C++: Improve the CleartextFileWrite query by geoffw0 · Pull Request #6273 · github/codeql

geoffw0 · 2021-07-13T17:47:46Z

Improve the CleartextFileWrite.ql query:

add test cases inspired by things I found on LGTM.
straightforward improvements to the heuristic rules in SensitiveExprs.qll (reduces FPs in this query and a couple of others that also use the same library).
add simple dataflow to CleartextFileWrite.ql (increases TPs).
promote the query to @precision high.

I'm open to discussion about whether this is really enough to justify @precision high. I've only spent a few hours on these improvements, but the results look good to me (https://lgtm.com/query/5235174286264674280/) and enabling it will modestly improve our SAMATE results as well as flagging this bad practice to users.

rdmarsh2 · 2021-07-14T00:37:17Z

A lot of the remaining results look like false positives or wontfix.

The tpasswd results on gnutls/gnutls are all one variable that I think is a filename, not an actual password.
The git/git result is a credential daemon passing things over a local socket - I think it's OK to have an alert that gets suppressed here.
The systemd ones look like they're generated recovery keys, but again, I think it's OK.
The zeromq/libzmq result is in test code (and presumably filtered outside the query).

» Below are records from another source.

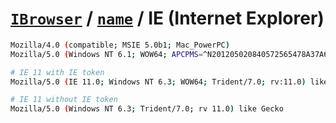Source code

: # [`IBrowser`](/api/main/get-browser.md) / [`name`](../name.md) / IE (Internet Explorer)

```sh
Mozilla/4.0 (compatible; MSIE 5.0b1; Mac_PowerPC)
Mozilla/5.0 (Windows NT 6.1; WOW64; APCPMS=^N201205020840572565478A37A6F9C41BD33F_9975^; Trident/7.0; SLCC2; .NET CLR 2.0.50727; .NET CLR 3.5.30729; .NET CLR 3.0.30729; Media Center PC 6.0; InfoPath.3; .NET4.0C; .NET4.0E; MARKANYEPS#25118; Zoom 3.6.0; rv:11.0) like Gecko

# IE 11 with IE token
Mozilla/5.0 (IE 11.0; Windows NT 6.3; WOW64; Trident/7.0; rv:11.0) like Gecko

# IE 11 without IE token
Mozilla/5.0 (Windows NT 6.3; Trident/7.0; rv 11.0) like Gecko
```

That leaves 5 projects with true positives, 2 where it's a wontfix (but presumably was thought about carefully), and one false positives. I think if we run it on a bigger set of projects, it will look better, but we should actually do that before raising the precision.

MathiasVP · 2021-07-14T07:52:00Z

The changes all LGTM! I agree with @rdmarsh2, though: We should either:

Run this PR on a bigger set of projects before we merge it, or
Revert the last commit that increases the precision to high and run the query on a bigger set of projects later / wait until the dist upgrade.

In the spirit of less friction, I say we just roll with it and run this PR on all of LGTM, and merge it if the results look good.

geoffw0 · 2021-07-14T08:10:25Z

Thanks for the detailed reviews. I'll run it on a bigger set of projects then we can decide whether to merge with or without the precision change...

geoffw0 · 2021-07-15T13:20:15Z

135 of 11,601 projects have results for this query (a little over 1%; we can add more data flow support if we want to find more results).

Reviewing the first 20 projects with results:

there are plenty of TPs, e.g. where passwords or recovery keys are written out plaintext to files or logs as they're created.
I saw several results in password crackers, which was unexpected! I don't think there's anything wrong with reporting these, it is intended behaviour, but it's also a security issue, though I doubt the maintainers of such projects would want to fix it. The query also is not noisy in those projects (or any others), so I don't anticipate this frustrating any white-hat efforts.
~~some FPs where the type is integer (i64 passwords_max, int password_count, int account_id, int passwds). This is the most common type of FP and should be fixed.~~ - now fixed.
~~I'm not convinced by many of the results featuring "account" / "accnt". Some of them may be TPs but many are not. In the .interests of accuracy I'll remove those strings from SensitiveExprs.qll.~~ - now fixed
I'm not convinced "conf" should be an exclusion after all. The motivating case looks like a TP on closer inspection, and there are other cases with similar strings nearby that appear to be TPs as well. - "conf" is no longer a recognized exception.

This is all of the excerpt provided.